Following the decision, a number of objectors filed an appeal before the Environment and Planning Review Tribunal, insisting that the permit should be revoked. In their submissions, the objectors argued that the premises are located in a corner, facing the secondary town centre on one side and the residential zone on the other. Additionally, the aggregate commercial area totalled an aggregate of 400 square metres. This meant that the applicant was also required to provide 23 car parking spaces. The Authority was blamed for failing to undertake a diligent policy assessment and permitting intensive commercial use to the detriment of the residents.

To back his arguments, the lawyer representing the objectors made reference to a number of recent court judgments, where it was held that decision makers may not choose to adopt a “selective approach”, insisting that planning policies need to be assessed “in their entirety”.

In reaction, the case officer countered by stating that Policy NWCM1 “does not limit the use as a restaurant to just ground floor level.” The officer added that “the necessary studies have been carried out and were considered to address the concerns by the neighbours”. For a fact, the applicant had commissioned an engineer to prepare a fire safety and ventilation report showing that any fumes generated in the cooking area would be extracted by means of a flue. Concluding, the officer underlined that the flue design is in line with Policy 15.5 of DC2007 in that it shall not terminate in a shaft or yard serving residential properties or within four metres of windows of any residential property or adjoining roof.

 On his part, the applicant maintained that the area is committed with similar commercial development. Indeed, reference was made to a number of permits for catering establishments which were issued by the Authority in the vicinity on the grounds that parking is available in the area. As a final remark, the applicant pointed out that policy FL-GNRL-1 (found in the “Partial Review of Subsidiary Plans: General Policy relating to Regeneration/Consolidation Initiatives” policy) allows decision makers to depart from established policies where a site is surrounded by heavy commercial commitment.
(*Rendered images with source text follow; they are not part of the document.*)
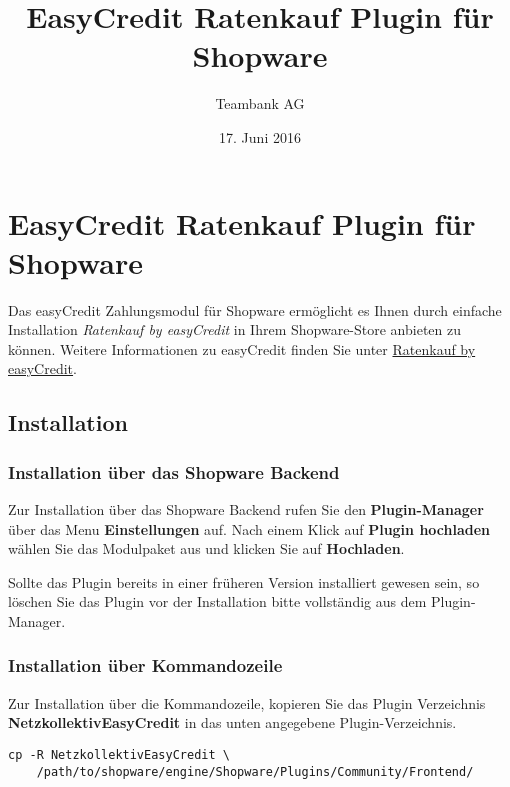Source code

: \usepackage[ngerman]{babel}
\afterpage{\clearpage}
\renewcommand{\contentsname}{Inhalt}
\renewcommand{\tableofcontents}{\tableofcontents\pagebreak}

\title{EasyCredit Ratenkauf Plugin für Shopware}
\author{Teambank AG}
\date{17. Juni 2016}

\section{EasyCredit Ratenkauf Plugin für
Shopware}\label{easycredit-ratenkauf-plugin-fuxfcr-shopware}

Das easyCredit Zahlungsmodul für Shopware ermöglicht es Ihnen durch
einfache Installation \emph{Ratenkauf by easyCredit} in Ihrem
Shopware-Store anbieten zu können. Weitere Informationen zu easyCredit
finden Sie unter
\href{https://www.easycredit.de/Ratenkauf.htm}{Ratenkauf by easyCredit}.

\subsection{Installation}\label{installation}

\subsubsection{Installation über das Shopware
Backend}\label{installation-uxfcber-das-shopware-backend}

Zur Installation über das Shopware Backend rufen Sie den
\textbf{Plugin-Manager} über das Menu \textbf{Einstellungen} auf. Nach
einem Klick auf \textbf{Plugin hochladen} wählen Sie das Modulpaket aus
und klicken Sie auf \textbf{Hochladen}.

Sollte das Plugin bereits in einer früheren Version installiert gewesen
sein, so löschen Sie das Plugin vor der Installation bitte vollständig
aus dem Plugin-Manager.

\subsubsection{Installation über
Kommandozeile}\label{installation-uxfcber-kommandozeile}

Zur Installation über die Kommandozeile, kopieren Sie das Plugin
Verzeichnis \textbf{NetzkollektivEasyCredit} in das unten angegebene
Plugin-Verzeichnis.

\begin{verbatim}
cp -R NetzkollektivEasyCredit \
    /path/to/shopware/engine/Shopware/Plugins/Community/Frontend/
\end{verbatim}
In its assessment, the Tribunal observed that food and drink outlets are specifically allowed in Secondary Town Centres. Moreover, the Tribunal noted that in the case of Urban Conservation Areas (such as in this case), there is no limitation as to the extent of allowable commercial use as long as any prospective interventions comply with the general conservation objectives. 

Against this background, the Tribunal rejected the third party appeal, however subject to the applicant submitting an updated noise mitigation report over the signature of a warranted engineer.